Chas Freeman Pulls Out

Charles W. Freeman, Jr. walked away from the job after being grilled for his international policy beliefs

The controversial appointee to chair President Barack Obama’s National Intelligence Council walked away from the job Tuesday as criticism on Capitol Hill escalated.

Charles W. Freeman Jr., the former ambassador to Saudi Arabia, had been praised by allies and by the director of national intelligence, Dennis Blair, as a brilliant, iconoclastic analyst. Critics said he was too hard on Israel and too soft on China, and blasted him for taking funding from Saudi royals.

Freeman “requested that his selection to be Chairman of the National Intelligence Council not proceed,” Blair’s office said in a statement. “Director Blair accepted Ambassador Freeman’s decision with regret.”

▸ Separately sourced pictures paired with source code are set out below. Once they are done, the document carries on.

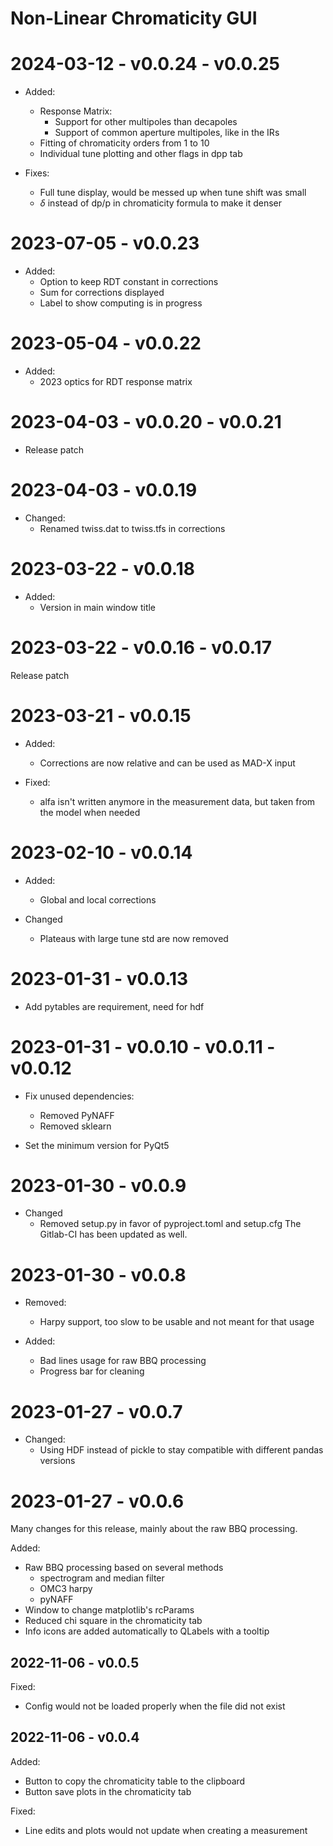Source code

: # Non-Linear Chromaticity GUI

# 2024-03-12 - v0.0.24 - v0.0.25

* Added:
  * Response Matrix:
    * Support for other multipoles than decapoles
    * Support of common aperture multipoles, like in the IRs
  * Fitting of chromaticity orders from 1 to 10
  * Individual tune plotting and other flags in dpp tab
 
* Fixes:
  * Full tune display, would be messed up when tune shift was small
  * $\delta$ instead of dp/p in chromaticity formula to make it denser

# 2023-07-05 - v0.0.23

* Added:
  * Option to keep RDT constant in corrections
  * Sum for corrections displayed
  * Label to show computing is in progress

# 2023-05-04 - v0.0.22

* Added:
  * 2023 optics for RDT response matrix

# 2023-04-03 - v0.0.20 - v0.0.21

* Release patch

# 2023-04-03 - v0.0.19

* Changed:
  * Renamed twiss.dat to twiss.tfs in corrections

# 2023-03-22 - v0.0.18

* Added:
  * Version in main window title

# 2023-03-22 - v0.0.16 - v0.0.17

Release patch

# 2023-03-21 - v0.0.15

* Added:
  * Corrections are now relative and can be used as MAD-X input

* Fixed:
  * alfa isn't written anymore in the measurement data, but taken from the
    model when needed

# 2023-02-10 - v0.0.14

* Added:
  * Global and local corrections

* Changed
  * Plateaus with large tune std are now removed

# 2023-01-31 - v0.0.13

* Add pytables are requirement, need for hdf

# 2023-01-31 - v0.0.10 - v0.0.11 - v0.0.12

* Fix unused dependencies:
  * Removed PyNAFF
  * Removed sklearn

* Set the minimum version for PyQt5

# 2023-01-30 - v0.0.9

* Changed
  * Removed setup.py in favor of pyproject.toml and setup.cfg
    The Gitlab-CI has been updated as well.

# 2023-01-30 - v0.0.8

* Removed:
  * Harpy support, too slow to be usable and not meant for that usage

* Added:
  * Bad lines usage for raw BBQ processing
  * Progress bar for cleaning

# 2023-01-27 - v0.0.7

* Changed:
  * Using HDF instead of pickle to stay compatible with different pandas
    versions

# 2023-01-27 - v0.0.6

Many changes for this release, mainly about the raw BBQ processing.

Added:
  * Raw BBQ processing based on several methods 
    * spectrogram and median filter
    * OMC3 harpy
    * pyNAFF
  * Window to change matplotlib's rcParams
  * Reduced chi square in the chromaticity tab
  * Info icons are added automatically to QLabels with a tooltip

## 2022-11-06 - v0.0.5

Fixed:
  * Config would not be loaded properly when the file did not exist

## 2022-11-06 - v0.0.4

Added:
  * Button to copy the chromaticity table to the clipboard
  * Button save plots in the chromaticity tab

Fixed:
  * Line edits and plots would not update when creating a measurement
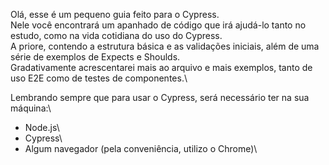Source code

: Olá, esse é um pequeno guia feito para o Cypress. \
Nele você encontrará um apanhado de código que irá ajudá-lo tanto no estudo, como na vida cotidiana do uso do Cypress.\
A priore, contendo a estrutura básica e as validações iniciais, além de uma série de exemplos de Expects e Shoulds.\
Gradativamente acrescentarei mais ao arquivo e mais exemplos, tanto de uso E2E como de testes de componentes.\

Lembrando sempre que para usar o Cypress, será necessário ter na sua máquina:\

- Node.js\
- Cypress\
- Algum navegador (pela conveniência, utilizo o Chrome)\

The withdrawal came after Sen. Joe Lieberman (D-Conn.) grilled Blair at a Senate Armed Service Committee hearing Tuesday. Lieberman cited his “concern” about “statements that [Freeman] has made that appear either to be inclined to lean against Israel or too much in favor of China.”

In particular, Freeman has described “Israeli violence against Palestinians” as a key barrier to Mideast peace, and referred to violence in Tibet last year — widely seen in the U.S. as a revolt against Chinese occupation — as a “race riot.”

His writing drew criticism of members of Congress, but Blair said the words were taken “out of context” and allies warned that Obama was allowing domestic politics to skew intelligence analysis and continuing the Bush Administration’s stance of sidelining critics of Israeli policy toward Palestinians.


“If they withdraw his appointment prior to the conclusion of [Freeman’s formal vetting] that would be seen as abject caving in on people who are extreme partisans of Israel,” Nicholas Veliotes, a former Ambassador to Egypt, and one of 17 former diplomats who signed a letters supporting Freeman, said Tuesday before the withdrawal was announced.

But Rep. Mark Kirk (R-Ill.), one of Freeman's leading critics, said the appointee could have "withstood" the attacks on policy grounds, but ultimately was torpedoed by the fact that he headed an institute funded by Saudi royalty and sat on the board of a Chinese state oil company.

"The administration made yet another mistake not doing its homework before nominating someone to a senior position of unique sensitivity, and then learned from the press further and further embarrassing details," Kirk said. "He was heavily encumbered by multiple conflicts of interest involving Chinese, Saudi and other business dealings that all should have been disclosed long before."